Take the entries below and reproduce them word for word.

Stored items from a collection

____________________

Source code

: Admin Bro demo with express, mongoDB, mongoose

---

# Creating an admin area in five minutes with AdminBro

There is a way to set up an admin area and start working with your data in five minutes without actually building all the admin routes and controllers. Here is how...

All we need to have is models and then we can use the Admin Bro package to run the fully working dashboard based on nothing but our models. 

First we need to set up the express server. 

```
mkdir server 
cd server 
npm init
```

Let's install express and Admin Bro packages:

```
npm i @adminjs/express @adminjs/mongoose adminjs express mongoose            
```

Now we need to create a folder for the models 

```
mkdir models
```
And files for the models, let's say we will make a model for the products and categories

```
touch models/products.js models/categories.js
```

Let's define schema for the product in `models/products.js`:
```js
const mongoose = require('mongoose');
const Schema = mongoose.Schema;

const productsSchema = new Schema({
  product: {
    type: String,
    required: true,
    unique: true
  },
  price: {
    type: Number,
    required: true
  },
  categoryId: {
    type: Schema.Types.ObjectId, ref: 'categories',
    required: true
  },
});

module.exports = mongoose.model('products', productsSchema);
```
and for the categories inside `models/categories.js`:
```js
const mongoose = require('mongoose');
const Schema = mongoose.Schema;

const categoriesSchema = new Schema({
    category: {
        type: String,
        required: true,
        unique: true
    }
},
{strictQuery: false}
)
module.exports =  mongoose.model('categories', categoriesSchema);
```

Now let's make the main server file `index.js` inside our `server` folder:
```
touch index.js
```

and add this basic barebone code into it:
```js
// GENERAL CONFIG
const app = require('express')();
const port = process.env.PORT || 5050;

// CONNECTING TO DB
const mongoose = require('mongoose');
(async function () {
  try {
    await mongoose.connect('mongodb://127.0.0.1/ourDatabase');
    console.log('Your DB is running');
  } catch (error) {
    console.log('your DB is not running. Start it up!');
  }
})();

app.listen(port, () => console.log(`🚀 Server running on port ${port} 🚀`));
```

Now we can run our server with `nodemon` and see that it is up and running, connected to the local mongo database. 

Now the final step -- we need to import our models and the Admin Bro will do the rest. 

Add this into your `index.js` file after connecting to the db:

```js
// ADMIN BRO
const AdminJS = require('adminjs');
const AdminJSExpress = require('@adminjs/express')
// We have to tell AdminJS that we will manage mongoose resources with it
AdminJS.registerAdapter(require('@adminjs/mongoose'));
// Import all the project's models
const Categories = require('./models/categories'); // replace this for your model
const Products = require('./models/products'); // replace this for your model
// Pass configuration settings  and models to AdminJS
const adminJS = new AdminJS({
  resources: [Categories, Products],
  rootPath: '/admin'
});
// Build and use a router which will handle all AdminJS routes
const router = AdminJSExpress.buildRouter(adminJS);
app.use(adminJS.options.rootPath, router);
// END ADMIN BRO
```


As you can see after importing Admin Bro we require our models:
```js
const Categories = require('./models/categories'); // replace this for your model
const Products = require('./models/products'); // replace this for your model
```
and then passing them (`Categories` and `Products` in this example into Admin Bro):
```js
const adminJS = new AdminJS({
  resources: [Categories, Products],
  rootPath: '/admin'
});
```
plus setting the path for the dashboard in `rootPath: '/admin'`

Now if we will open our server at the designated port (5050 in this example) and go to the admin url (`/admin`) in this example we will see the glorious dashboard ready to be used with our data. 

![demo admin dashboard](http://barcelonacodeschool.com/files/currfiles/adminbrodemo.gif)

____________________

• Reply:
Source code

: Admin Bro demo with express, mongoDB, mongoose

---

# Creating an admin area in five minutes with AdminBro

There is a way to set up an admin area and start working with your data in five minutes without actually building all the admin routes and controllers. Here is how...

All we need to have is models and then we can use the Admin Bro package to run the fully working dashboard based on nothing but our models. 

First we need to set up the express server. 

```
mkdir server 
cd server 
npm init
```

Let's install express and Admin Bro packages:

```
npm i @adminjs/express @adminjs/mongoose adminjs express mongoose            
```

Now we need to create a folder for the models 

```
mkdir models
```
And files for the models, let's say we will make a model for the products and categories

```
touch models/products.js models/categories.js
```

Let's define schema for the product in `models/products.js`:
```js
const mongoose = require('mongoose');
const Schema = mongoose.Schema;

const productsSchema = new Schema({
  product: {
    type: String,
    required: true,
    unique: true
  },
  price: {
    type: Number,
    required: true
  },
  categoryId: {
    type: Schema.Types.ObjectId, ref: 'categories',
    required: true
  },
});

module.exports = mongoose.model('products', productsSchema);
```
and for the categories inside `models/categories.js`:
```js
const mongoose = require('mongoose');
const Schema = mongoose.Schema;

const categoriesSchema = new Schema({
    category: {
        type: String,
        required: true,
        unique: true
    }
},
{strictQuery: false}
)
module.exports =  mongoose.model('categories', categoriesSchema);
```

Now let's make the main server file `index.js` inside our `server` folder:
```
touch index.js
```

and add this basic barebone code into it:
```js
// GENERAL CONFIG
const app = require('express')();
const port = process.env.PORT || 5050;

// CONNECTING TO DB
const mongoose = require('mongoose');
(async function () {
  try {
    await mongoose.connect('mongodb://127.0.0.1/ourDatabase');
    console.log('Your DB is running');
  } catch (error) {
    console.log('your DB is not running. Start it up!');
  }
})();

app.listen(port, () => console.log(`🚀 Server running on port ${port} 🚀`));
```

Now we can run our server with `nodemon` and see that it is up and running, connected to the local mongo database. 

Now the final step -- we need to import our models and the Admin Bro will do the rest. 

Add this into your `index.js` file after connecting to the db:

```js
// ADMIN BRO
const AdminJS = require('adminjs');
const AdminJSExpress = require('@adminjs/express')
// We have to tell AdminJS that we will manage mongoose resources with it
AdminJS.registerAdapter(require('@adminjs/mongoose'));
// Import all the project's models
const Categories = require('./models/categories'); // replace this for your model
const Products = require('./models/products'); // replace this for your model
// Pass configuration settings  and models to AdminJS
const adminJS = new AdminJS({
  resources: [Categories, Products],
  rootPath: '/admin'
});
// Build and use a router which will handle all AdminJS routes
const router = AdminJSExpress.buildRouter(adminJS);
app.use(adminJS.options.rootPath, router);
// END ADMIN BRO
```


As you can see after importing Admin Bro we require our models:
```js
const Categories = require('./models/categories'); // replace this for your model
const Products = require('./models/products'); // replace this for your model
```
and then passing them (`Categories` and `Products` in this example into Admin Bro):
```js
const adminJS = new AdminJS({
  resources: [Categories, Products],
  rootPath: '/admin'
});
```
plus setting the path for the dashboard in `rootPath: '/admin'`

Now if we will open our server at the designated port (5050 in this example) and go to the admin url (`/admin`) in this example we will see the glorious dashboard ready to be used with our data. 

![demo admin dashboard](http://barcelonacodeschool.com/files/currfiles/adminbrodemo.gif)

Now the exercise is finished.